The amendments differ on the penalties to be imposed on states that fail to ratify them within a certain time limit. The French version would deprive such state of ICAO membership. The British and Swiss proposals would only deprive them of voting rights in the Extraordinary Assembly and General Council. However, the British proposal adds a further penalty for non-compliance, the banning of air traffic of an offending state through the territory of ICAO member states.
NO FOUNDATION FOR SANCTIONS
The Israeli background paper charged that “Lebanese attempts to discuss the imposition of sanctions on Israel has no foundation, contradicts the Chicago Convention and constitutes an effort to misuse this specialized agency of the UN as yet another forum for political warfare against Israel.”
The paper noted that only the UN Security Council, under the Charter, may impose sanctions. It recalled that the Security Council’s Aug. 15 resolution condemning Israel for the Lebanese airliner interception did not provide for any sanction.
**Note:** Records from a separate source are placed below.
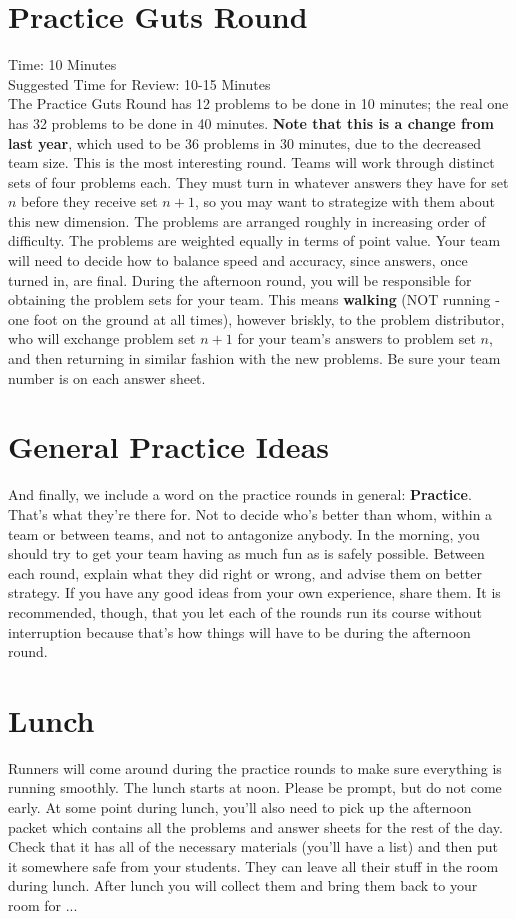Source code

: \documentclass[11pt]{article}
\begin{document}
\begin{small}
\section{Practice Guts Round}
\noindent Time: 10 Minutes \\
\noindent Suggested Time for Review: 10-15 Minutes\\
\noindent The Practice Guts Round has 12 problems to be done in 10 minutes; the real one has 32 problems to be done in 40 minutes. \textbf{Note that this is a change from last year}, which used to be 36 problems in 30 minutes, due to the decreased team size. This is the most interesting round. Teams will work through distinct sets of four problems each. They must turn in whatever answers they have for set $n$ before they receive set $n+1$, so you may want to strategize with them about this new dimension. The problems are arranged roughly in increasing order of difficulty. The problems are weighted equally in terms of point value. Your team will need to decide how to balance speed and accuracy, since answers, once turned in, are final.  During the afternoon round, you will be responsible for obtaining the problem sets for your team. This means \textbf{walking} (NOT running - one foot on the ground at all times), however briskly, to the problem distributor, who will exchange problem set $n + 1$ for your team's answers to problem set $n$, and then returning in similar fashion with the new problems. Be sure your team number is on each answer sheet.

\section{General Practice Ideas}
\noindent And finally, we include a word on the practice rounds in general: \textbf{Practice}. That's what they're there for. Not to decide who's better than whom, within a team or between teams, and not to antagonize anybody. In the morning, you should try to get your team having as much fun as is safely possible. Between each round, explain what they did right or wrong, and advise them on better strategy. If you have any good ideas from your own experience, share them. It is recommended, though, that you let each of the rounds run its course without interruption because that's how things will have to be during the afternoon round.

\section{Lunch}
\noindent Runners will come around during the practice rounds to make sure everything is running smoothly. The lunch starts at noon. Please be prompt, but do not come early. At some point during lunch, you'll also need to pick up the afternoon packet which contains all the problems and answer sheets for the rest of the day. Check that it has all of the necessary materials (you'll have a list) and then put it somewhere safe from your students. They can leave all their stuff in the room during lunch. After lunch you will collect them and bring them back to your room for ...


\end{small}
\end{document}
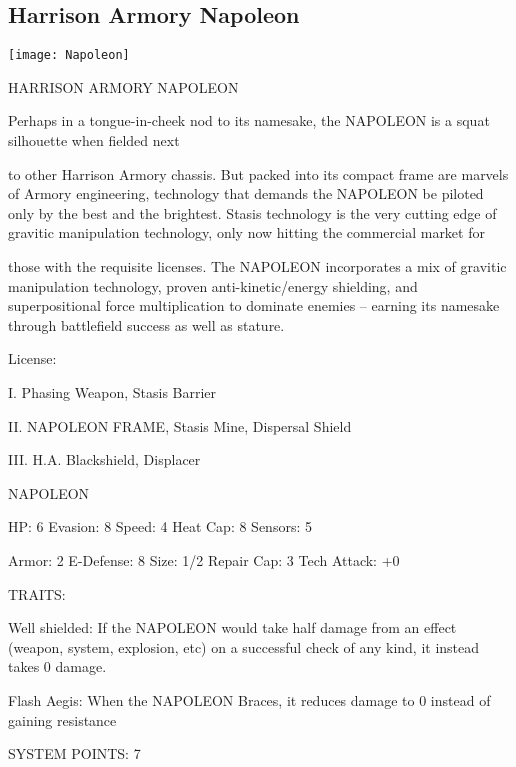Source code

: \subsection{Harrison Armory Napoleon}

\begin{center}
    \texttt{[image: Napoleon]}
\end{center}

                             HARRISON ARMORY NAPOLEON

Perhaps in a tongue-in-cheek nod to its namesake, the NAPOLEON is a squat silhouette when fielded next

to other Harrison Armory chassis. But packed into its compact frame are marvels of Armory engineering,
technology that demands the NAPOLEON be piloted only by the best and the brightest. Stasis technology
is the very cutting edge of gravitic manipulation technology, only now hitting the commercial market for

those with the requisite licenses. The NAPOLEON incorporates a mix of gravitic manipulation technology,
proven anti-kinetic/energy shielding, and superpositional force multiplication to dominate enemies --
earning its namesake through battlefield success as well as stature.

                                                  License:

I. Phasing Weapon, Stasis Barrier

II. NAPOLEON FRAME, Stasis Mine, Dispersal Shield

III. H.A. Blackshield, Displacer


                                               NAPOLEON

 HP: 6          Evasion: 8                           Speed: 4           Heat Cap: 8       Sensors:  5

 Armor: 2       E-Defense: 8                         Size: 1/2          Repair Cap: 3     Tech Attack:
                                                                                          +0

                                                  TRAITS:

 Well shielded: If the NAPOLEON would take half damage from an effect (weapon, system, explosion,
 etc) on a successful check of any kind, it instead takes 0 damage.

 Flash Aegis: When the NAPOLEON Braces, it reduces damage to 0 instead of gaining resistance

                                            SYSTEM POINTS: 7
“Nobody seems perturbed…that Lebanon has become a center for hijackers…or that Lebanon in 1969 actually signed a treaty with these terrorists whose main aims are to destroy Israel and assault civil aviation around the world,” the paper said. “It would be the height of cynicism if those countries who all along obstructed within ICAO all efforts designed to bring about some enforcement actions to weed out terrorism against civil aviation, would now appear in the role of innocent victims and succeed in passing a resolution against Israel,” it said.
The paper cited the following Lebanese-based terrorist actions against civil aviation: attacks on El Al flights in 1968, 1969, 1970; hijacking of TWA flights in 1969, 1970; hijackings of Swissair, Pan-Am and BOAC flights in 1970; the mid-air destruction of a Swissair flight in 1970; mass murder at Lod Airport in 1972; and hijacking a Lufthansa flight in 1972.
It also cited the prolonged detention of hijacked planes and passengers by Algeria in 1968-69; the failure of Egyptian authorities to prevent terrorists from blowing up a hijacked Pan-Am jet in Cairo in 1970; the detention of two Israelis by Syria after a hijacked plane was landed in Damascus in 1969, and Libya’s forced landing of a BOAC flight and its seizure of two passengers who were handed over to Sudan for execution.
“The obstruction so far by Arab countries of any efforts by ICAO and by the United Nations General Assembly to eradicate terrorism against civil aviation, as well as the readiness of some other countries to allow criminals to go free after apprehension, left Israel no choice but to try and curb air terrorism by what, in the circumstances, was definitely a measure of an exceptional nature of legitimate self-defense,” the Embassy paper said.